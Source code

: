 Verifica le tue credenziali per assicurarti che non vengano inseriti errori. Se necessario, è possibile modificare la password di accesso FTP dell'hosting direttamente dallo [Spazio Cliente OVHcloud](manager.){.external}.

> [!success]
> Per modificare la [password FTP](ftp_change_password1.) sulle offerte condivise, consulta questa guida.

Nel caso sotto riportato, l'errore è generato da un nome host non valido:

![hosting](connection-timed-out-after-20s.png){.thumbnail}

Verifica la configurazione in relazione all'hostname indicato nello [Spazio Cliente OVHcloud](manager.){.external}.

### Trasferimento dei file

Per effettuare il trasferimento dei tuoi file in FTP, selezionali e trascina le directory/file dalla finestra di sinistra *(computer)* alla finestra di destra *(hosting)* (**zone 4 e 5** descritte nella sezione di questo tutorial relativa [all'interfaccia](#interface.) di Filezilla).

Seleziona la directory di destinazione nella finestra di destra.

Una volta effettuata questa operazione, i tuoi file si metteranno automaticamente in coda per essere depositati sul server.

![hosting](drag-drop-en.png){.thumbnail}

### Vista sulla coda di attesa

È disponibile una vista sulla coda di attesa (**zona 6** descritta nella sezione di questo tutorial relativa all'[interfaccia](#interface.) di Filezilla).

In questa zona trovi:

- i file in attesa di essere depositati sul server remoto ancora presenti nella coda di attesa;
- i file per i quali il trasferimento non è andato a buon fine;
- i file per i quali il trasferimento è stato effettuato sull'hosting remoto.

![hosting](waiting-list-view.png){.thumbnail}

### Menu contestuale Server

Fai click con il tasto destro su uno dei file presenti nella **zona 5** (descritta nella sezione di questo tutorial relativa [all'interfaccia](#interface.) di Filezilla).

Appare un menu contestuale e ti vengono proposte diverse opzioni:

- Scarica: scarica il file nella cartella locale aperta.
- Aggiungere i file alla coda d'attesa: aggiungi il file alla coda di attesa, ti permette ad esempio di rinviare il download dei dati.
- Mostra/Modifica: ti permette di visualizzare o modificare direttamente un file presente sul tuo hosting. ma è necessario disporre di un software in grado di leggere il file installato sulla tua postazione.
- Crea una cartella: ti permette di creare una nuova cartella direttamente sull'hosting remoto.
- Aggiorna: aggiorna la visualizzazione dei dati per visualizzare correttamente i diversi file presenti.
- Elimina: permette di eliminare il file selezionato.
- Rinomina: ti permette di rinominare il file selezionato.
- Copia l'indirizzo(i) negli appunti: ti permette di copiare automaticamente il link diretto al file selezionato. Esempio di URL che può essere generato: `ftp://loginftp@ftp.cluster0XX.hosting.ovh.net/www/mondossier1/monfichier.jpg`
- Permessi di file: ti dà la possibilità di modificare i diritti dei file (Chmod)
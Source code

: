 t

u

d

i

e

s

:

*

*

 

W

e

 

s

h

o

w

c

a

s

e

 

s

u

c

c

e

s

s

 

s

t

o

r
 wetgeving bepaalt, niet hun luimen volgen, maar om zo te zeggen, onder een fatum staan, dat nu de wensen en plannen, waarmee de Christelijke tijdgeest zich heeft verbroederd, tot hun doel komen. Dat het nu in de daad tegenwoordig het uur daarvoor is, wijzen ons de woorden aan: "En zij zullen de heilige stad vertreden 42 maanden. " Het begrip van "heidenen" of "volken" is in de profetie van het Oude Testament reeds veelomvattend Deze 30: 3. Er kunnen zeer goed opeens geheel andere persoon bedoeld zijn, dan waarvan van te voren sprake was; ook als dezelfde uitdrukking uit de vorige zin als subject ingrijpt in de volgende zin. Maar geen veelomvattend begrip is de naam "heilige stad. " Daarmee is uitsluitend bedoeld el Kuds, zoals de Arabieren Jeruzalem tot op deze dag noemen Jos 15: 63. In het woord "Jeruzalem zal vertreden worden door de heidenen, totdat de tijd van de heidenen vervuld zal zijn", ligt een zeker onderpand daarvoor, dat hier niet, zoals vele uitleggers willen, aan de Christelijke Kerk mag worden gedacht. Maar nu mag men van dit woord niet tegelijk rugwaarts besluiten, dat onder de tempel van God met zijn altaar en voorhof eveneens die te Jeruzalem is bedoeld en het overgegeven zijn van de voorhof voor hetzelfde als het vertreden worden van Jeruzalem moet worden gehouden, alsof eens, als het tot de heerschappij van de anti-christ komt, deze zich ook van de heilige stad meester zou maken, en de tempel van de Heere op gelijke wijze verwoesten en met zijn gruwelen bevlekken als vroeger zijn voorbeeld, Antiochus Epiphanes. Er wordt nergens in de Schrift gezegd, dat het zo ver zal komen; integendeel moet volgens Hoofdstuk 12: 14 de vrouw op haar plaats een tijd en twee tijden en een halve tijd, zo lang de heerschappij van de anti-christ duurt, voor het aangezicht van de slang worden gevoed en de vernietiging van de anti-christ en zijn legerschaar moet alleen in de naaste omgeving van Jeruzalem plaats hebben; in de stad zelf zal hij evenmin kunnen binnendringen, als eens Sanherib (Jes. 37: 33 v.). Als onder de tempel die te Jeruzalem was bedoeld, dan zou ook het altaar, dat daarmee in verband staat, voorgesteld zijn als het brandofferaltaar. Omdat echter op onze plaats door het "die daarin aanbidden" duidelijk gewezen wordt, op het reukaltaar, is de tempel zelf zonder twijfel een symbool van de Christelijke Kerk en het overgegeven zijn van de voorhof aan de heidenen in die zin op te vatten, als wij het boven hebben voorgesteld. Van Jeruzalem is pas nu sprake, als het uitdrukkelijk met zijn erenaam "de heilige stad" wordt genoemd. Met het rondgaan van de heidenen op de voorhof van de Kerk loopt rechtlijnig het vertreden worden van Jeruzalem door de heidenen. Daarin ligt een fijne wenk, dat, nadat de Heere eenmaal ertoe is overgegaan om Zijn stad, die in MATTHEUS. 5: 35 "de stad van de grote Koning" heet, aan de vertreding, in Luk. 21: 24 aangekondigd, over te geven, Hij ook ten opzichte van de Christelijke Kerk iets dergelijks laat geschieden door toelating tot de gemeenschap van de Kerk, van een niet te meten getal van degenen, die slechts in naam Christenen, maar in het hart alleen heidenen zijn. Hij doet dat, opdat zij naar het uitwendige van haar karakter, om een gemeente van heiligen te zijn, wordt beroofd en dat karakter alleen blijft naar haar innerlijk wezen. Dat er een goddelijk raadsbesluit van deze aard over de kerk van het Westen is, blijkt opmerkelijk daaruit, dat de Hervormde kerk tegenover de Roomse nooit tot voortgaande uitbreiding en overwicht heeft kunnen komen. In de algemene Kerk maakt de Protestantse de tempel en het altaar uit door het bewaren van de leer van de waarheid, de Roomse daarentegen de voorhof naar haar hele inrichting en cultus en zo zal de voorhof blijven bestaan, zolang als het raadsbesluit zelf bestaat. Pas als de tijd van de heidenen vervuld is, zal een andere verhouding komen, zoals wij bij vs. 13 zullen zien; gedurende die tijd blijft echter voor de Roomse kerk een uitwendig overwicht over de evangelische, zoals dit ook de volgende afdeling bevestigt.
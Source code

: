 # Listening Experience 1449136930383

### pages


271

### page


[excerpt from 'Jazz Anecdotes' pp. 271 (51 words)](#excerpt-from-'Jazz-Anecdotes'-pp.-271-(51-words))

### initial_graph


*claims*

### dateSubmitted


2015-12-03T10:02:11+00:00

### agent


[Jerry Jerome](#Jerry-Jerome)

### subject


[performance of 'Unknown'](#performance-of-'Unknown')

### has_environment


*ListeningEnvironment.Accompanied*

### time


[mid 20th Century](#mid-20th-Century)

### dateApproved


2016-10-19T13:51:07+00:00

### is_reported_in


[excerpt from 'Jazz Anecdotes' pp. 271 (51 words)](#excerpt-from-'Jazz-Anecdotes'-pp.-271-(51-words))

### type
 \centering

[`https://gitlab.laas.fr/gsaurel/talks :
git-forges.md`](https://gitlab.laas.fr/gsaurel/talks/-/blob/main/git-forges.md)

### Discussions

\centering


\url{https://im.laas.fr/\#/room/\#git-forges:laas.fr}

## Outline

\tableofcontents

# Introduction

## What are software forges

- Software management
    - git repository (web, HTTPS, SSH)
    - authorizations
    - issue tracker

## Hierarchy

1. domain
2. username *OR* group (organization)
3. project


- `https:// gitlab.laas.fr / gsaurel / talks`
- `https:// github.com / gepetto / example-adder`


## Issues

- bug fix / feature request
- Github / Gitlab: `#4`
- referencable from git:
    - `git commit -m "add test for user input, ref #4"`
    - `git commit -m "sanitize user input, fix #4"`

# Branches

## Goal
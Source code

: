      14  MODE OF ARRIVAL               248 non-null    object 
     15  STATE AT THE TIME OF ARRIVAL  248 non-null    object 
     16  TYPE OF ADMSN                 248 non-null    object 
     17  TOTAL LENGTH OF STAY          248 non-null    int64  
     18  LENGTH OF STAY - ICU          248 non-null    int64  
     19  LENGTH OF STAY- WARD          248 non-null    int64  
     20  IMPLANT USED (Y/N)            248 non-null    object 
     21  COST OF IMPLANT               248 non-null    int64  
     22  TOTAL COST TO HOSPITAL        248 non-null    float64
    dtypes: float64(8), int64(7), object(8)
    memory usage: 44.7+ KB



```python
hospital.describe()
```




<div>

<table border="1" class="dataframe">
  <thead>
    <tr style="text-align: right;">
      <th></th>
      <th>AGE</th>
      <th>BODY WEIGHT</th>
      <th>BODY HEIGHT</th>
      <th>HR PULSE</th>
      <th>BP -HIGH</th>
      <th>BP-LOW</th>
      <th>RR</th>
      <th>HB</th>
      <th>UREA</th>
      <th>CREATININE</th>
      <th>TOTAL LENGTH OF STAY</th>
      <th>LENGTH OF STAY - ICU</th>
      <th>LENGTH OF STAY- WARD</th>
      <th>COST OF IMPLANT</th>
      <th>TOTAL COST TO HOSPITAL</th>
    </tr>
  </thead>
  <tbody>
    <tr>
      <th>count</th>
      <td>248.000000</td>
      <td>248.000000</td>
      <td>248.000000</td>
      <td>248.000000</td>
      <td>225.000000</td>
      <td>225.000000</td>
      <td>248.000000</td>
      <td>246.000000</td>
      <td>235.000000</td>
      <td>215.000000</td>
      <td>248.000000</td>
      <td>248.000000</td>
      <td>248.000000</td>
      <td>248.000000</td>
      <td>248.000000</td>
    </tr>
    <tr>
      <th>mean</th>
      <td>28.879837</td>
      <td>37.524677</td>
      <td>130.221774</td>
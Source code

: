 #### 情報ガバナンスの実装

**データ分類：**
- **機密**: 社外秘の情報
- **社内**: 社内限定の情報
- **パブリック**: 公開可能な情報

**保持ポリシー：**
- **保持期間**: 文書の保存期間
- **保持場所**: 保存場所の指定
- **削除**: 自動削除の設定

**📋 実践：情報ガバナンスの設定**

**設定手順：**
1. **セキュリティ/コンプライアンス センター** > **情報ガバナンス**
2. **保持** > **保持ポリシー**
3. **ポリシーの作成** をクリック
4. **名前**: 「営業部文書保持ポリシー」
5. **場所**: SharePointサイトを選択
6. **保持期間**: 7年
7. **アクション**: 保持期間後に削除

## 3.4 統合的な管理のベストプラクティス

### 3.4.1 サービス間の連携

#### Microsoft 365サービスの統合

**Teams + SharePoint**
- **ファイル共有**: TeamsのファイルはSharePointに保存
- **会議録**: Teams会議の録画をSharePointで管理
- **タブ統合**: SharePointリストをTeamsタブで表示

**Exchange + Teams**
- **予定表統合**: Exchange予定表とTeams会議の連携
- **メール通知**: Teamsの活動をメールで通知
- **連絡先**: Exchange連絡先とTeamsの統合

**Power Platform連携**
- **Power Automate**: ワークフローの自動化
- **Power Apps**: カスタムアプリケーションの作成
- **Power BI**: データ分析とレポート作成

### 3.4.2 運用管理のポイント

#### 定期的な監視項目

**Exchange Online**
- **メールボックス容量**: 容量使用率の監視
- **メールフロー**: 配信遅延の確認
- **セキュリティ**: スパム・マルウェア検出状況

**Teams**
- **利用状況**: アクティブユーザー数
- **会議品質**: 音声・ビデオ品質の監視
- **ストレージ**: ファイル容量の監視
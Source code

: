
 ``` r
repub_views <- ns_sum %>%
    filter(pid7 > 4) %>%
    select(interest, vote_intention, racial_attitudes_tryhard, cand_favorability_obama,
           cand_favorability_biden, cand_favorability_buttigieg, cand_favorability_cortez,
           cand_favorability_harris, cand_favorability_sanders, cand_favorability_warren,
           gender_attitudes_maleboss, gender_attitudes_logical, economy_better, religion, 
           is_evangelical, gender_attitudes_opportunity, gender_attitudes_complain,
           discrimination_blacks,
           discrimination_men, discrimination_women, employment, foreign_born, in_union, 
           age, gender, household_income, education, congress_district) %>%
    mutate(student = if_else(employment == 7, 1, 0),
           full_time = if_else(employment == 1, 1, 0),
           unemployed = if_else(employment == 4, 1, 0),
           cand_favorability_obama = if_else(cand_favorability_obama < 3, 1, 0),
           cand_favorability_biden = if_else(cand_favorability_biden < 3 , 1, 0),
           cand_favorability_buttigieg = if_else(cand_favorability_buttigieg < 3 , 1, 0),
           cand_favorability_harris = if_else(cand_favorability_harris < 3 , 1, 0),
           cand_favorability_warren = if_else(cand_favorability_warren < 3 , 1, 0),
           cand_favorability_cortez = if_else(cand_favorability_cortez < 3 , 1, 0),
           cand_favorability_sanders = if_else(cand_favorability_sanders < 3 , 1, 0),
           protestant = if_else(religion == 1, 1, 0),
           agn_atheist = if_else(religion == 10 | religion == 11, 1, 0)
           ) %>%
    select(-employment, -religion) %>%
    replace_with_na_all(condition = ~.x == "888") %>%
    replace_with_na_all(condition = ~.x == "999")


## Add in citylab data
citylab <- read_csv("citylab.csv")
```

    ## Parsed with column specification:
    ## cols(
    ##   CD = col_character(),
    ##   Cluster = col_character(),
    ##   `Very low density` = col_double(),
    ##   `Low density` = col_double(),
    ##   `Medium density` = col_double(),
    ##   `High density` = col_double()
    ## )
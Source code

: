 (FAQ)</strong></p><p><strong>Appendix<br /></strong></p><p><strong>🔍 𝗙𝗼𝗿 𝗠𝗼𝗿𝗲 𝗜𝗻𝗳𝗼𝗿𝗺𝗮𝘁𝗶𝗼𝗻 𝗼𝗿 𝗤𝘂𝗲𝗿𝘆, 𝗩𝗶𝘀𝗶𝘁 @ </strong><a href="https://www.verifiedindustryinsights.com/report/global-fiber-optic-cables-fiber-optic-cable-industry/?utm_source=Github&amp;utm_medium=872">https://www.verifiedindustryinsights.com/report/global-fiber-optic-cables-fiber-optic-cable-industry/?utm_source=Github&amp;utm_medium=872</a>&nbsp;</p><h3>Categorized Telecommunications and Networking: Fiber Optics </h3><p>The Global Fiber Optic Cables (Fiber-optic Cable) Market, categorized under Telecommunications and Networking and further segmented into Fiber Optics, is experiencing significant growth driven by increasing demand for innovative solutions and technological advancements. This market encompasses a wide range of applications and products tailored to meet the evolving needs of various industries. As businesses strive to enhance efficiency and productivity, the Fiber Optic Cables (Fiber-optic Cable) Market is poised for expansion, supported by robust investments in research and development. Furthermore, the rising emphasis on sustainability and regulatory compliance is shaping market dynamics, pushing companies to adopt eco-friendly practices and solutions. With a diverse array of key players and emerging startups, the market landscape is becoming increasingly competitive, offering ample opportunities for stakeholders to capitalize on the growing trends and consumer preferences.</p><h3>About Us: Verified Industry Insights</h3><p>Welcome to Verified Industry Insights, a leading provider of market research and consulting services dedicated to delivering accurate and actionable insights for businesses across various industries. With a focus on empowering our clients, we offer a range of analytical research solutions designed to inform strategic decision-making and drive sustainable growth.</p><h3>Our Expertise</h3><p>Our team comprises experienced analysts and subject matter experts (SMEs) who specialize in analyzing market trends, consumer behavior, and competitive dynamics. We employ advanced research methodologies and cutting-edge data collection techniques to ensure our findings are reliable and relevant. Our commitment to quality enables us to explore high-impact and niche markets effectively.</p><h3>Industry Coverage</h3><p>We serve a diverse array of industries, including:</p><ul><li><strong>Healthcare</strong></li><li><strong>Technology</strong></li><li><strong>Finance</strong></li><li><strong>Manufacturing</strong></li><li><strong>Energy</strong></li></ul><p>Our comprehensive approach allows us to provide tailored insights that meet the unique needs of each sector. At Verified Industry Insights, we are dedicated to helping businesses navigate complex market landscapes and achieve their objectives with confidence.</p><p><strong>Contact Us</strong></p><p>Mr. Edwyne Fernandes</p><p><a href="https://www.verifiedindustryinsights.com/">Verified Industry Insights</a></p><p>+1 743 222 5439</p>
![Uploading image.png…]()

--- What to produce ---
Extract, from the material above, each line holding the word "attesa".

--- Output ---
### Vista sulla coda di attesa
È disponibile una vista sulla coda di attesa (**zona 6** descritta nella sezione di questo tutorial relativa all'[interfaccia](#interface.) di Filezilla).
- i file in attesa di essere depositati sul server remoto ancora presenti nella coda di attesa;
- Aggiungere i file alla coda d'attesa: aggiungi il file alla coda di attesa, ti permette ad esempio di rinviare il download dei dati.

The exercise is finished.